NIA CHARLESTOWN NEVIS (May 31, 2022) – In its efforts to mitigate the impact of rising food costs on the people of Nevis, Premier Hon. Mark Brantley, Minister of Finance in the Nevis Island Administration (NIA), led a team at a recent meeting with representatives from the three major supermarkets on the island to discuss the issue.
The meeting took place on May 24, 2022. The Minister, who was accompanied by Mr. Colin Dore, Permanent Secretary and Mrs. Joan Browne, Principal Assistant Secretary in the Ministry of Finance; Mr. Cynric Carey, Deputy Comptroller of Customs; and Mrs. Mentrice Arthurton, Director of the Department of Trade and Consumer Affairs, met with representatives from Best Buy Supermarket, Ram’s Supermarket, and Horsford’s Valu Mart.
Premier Brantley said the importers revealed that even with the NIA’s relief measure to waive all Customs Duties on corned beef, pasta, sardines, tea, coffee, bacon, sausages and similar breakfast meats, cheese, chicken, milk, rice, flour, fruits and meat effective May 18, 2022, it would not redound to any significant reduction in the cost of food items.
“Listening to them it was very disheartening, because they were telling me that despite our genuine efforts at removing duty on all these items, they said if you remove all the duty and all the Customs Service Charge it still would not make much of a difference to the price. The reason for that they say is because every single week the prices go up…
“The supermarkets themselves are telling us that they are going through a very difficult period right now simply keeping up with the constantly changing prices. They are saying they can’t even forecast to say ‘This is what a pound of chicken is going to cost’ because every week they order chicken the price goes up on them, and then added to that you have the price of shipping which also continues to escalate and so those two factors are causing severe damage,” he explained.
He continued, “So it’s a very difficult situation and I had thought, and the good people in the Ministry of Finance had thought that those measures would assist, and they are saying those measures, while good, will not move the needle very much.”
Mr. Brantley said the supermarkets made some recommendations which the NIA would have to carefully examine as the government continues to pursue efforts to provide relief to the buying public.
“It was for me a very sobering and difficult meeting because hearing directly from the supermarket owners what they are having to endure I realized that we need to go back to the drawing board if we’re going to come up with something that you and I and other shoppers are going to see in terms of reduction in prices or stabilization in prices on the supermarket shelves.
“So the problem that we’re having is that world prices keep escalating. It’s a serious problem we’re having in terms of supply chain issues… and it’s difficult for me to stand here as Premier and tell you that I have an answer simply because there are so many moving parts internationally which impacts what winds up on our shelves here in our supermarkets.”
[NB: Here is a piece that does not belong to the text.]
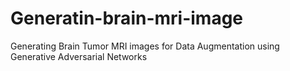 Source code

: # Generatin-brain-mri-image
Generating Brain Tumor MRI images for Data Augmentation using Generative Adversarial Networks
He appealed to local farmers to take agriculture seriously and redouble their efforts in terms of getting food to the market. He also urged consumers to buy locally produced food as much as possible.
The Premier reiterated the importance of food security on Nevis as external factors outside the control of government and the wider society continue to wreak havoc on the price of food imported into the island.
“If our eating, which is essential for our living, continues to be dependent of food imported from overseas, when issues outside our control happen and that food either becomes unavailable or the price goes out of control it means that the effect on us is difficult and can be disastrous, unless we start to ensure that we have import substitution.”